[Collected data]
-*-
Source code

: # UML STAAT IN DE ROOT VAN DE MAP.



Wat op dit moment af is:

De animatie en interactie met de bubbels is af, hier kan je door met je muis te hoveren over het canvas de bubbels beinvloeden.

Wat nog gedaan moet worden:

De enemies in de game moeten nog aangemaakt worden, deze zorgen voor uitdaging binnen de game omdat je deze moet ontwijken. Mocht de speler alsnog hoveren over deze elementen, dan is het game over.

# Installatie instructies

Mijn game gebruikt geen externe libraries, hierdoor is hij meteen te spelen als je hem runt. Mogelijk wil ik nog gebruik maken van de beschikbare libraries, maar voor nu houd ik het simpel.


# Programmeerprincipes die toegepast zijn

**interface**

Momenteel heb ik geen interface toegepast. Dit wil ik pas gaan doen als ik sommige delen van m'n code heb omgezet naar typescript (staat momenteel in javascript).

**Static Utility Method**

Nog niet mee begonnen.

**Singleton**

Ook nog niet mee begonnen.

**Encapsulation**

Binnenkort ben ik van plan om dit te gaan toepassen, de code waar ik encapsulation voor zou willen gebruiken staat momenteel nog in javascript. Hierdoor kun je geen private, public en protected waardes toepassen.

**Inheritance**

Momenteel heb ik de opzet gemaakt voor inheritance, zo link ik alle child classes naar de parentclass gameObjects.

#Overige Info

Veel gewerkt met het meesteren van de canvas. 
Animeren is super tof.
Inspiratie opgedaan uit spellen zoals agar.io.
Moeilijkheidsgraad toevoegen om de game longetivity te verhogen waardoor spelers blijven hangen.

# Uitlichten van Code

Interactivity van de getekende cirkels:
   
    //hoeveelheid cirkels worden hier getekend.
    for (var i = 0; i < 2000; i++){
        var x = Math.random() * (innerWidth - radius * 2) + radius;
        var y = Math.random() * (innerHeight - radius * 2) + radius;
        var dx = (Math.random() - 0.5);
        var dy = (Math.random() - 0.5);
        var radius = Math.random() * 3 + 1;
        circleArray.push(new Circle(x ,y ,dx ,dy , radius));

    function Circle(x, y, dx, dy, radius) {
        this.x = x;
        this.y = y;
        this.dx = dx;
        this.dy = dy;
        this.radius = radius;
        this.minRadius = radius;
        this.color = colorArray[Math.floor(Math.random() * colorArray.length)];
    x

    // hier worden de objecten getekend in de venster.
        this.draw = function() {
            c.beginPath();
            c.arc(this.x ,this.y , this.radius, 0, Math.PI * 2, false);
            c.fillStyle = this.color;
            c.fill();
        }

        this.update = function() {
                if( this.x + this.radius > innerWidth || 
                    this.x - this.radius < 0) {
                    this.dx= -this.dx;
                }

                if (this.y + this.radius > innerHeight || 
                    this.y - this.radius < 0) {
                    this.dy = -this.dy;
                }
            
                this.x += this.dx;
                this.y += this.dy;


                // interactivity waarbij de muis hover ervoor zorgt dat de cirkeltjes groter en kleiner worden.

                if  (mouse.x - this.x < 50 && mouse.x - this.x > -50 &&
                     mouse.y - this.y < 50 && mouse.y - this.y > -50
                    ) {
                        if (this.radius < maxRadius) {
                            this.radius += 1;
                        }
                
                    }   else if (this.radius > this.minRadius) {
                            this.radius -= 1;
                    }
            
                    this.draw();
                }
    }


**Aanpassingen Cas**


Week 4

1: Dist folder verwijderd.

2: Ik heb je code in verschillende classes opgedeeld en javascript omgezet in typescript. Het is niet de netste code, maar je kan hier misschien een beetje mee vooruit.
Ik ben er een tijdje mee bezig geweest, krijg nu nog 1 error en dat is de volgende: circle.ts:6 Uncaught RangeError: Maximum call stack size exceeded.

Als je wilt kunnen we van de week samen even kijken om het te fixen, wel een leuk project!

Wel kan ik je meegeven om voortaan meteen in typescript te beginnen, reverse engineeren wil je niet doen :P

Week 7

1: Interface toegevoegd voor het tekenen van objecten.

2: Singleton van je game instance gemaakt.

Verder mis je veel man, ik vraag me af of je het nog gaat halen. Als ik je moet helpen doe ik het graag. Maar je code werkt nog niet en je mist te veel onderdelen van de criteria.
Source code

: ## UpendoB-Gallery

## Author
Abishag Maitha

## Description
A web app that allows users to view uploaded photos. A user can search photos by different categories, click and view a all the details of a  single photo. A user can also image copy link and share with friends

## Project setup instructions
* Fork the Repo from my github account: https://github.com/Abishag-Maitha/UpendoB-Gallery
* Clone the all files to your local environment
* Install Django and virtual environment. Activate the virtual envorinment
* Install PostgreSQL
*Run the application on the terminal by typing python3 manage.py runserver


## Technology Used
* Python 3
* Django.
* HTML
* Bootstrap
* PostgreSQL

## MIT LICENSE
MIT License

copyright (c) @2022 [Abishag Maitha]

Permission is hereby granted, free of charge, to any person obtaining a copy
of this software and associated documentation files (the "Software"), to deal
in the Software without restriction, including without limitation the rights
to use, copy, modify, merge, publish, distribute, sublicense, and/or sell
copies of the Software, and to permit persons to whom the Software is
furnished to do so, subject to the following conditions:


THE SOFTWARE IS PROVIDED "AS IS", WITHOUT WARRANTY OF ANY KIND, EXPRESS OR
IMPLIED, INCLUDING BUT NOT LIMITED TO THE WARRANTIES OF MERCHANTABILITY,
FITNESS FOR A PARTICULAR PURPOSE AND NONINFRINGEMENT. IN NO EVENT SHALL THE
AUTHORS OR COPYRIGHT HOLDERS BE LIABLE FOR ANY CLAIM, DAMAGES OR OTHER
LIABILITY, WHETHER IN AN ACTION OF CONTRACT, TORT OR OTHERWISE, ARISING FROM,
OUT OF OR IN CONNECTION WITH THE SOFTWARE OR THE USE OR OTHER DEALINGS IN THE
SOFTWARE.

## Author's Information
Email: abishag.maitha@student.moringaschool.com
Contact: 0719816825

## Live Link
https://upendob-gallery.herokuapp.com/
-*-
[EXERCISE] Proceeding from the line containing "this.update = function()" through the line containing "2: Ik heb je", transcribe the lines above exactly, both end lines included.

[RESPONSE TO THIS TASK]
        this.update = function() {
                if( this.x + this.radius > innerWidth || 
                    this.x - this.radius < 0) {
                    this.dx= -this.dx;
                }

                if (this.y + this.radius > innerHeight || 
                    this.y - this.radius < 0) {
                    this.dy = -this.dy;
                }
            
                this.x += this.dx;
                this.y += this.dy;


                // interactivity waarbij de muis hover ervoor zorgt dat de cirkeltjes groter en kleiner worden.

                if  (mouse.x - this.x < 50 && mouse.x - this.x > -50 &&
                     mouse.y - this.y < 50 && mouse.y - this.y > -50
                    ) {
                        if (this.radius < maxRadius) {
                            this.radius += 1;
                        }
                
                    }   else if (this.radius > this.minRadius) {
                            this.radius -= 1;
                    }
            
                    this.draw();
                }
    }


**Aanpassingen Cas**


Week 4

1: Dist folder verwijderd.

2: Ik heb je code in verschillende classes opgedeeld en javascript omgezet in typescript. Het is niet de netste code, maar je kan hier misschien een beetje mee vooruit.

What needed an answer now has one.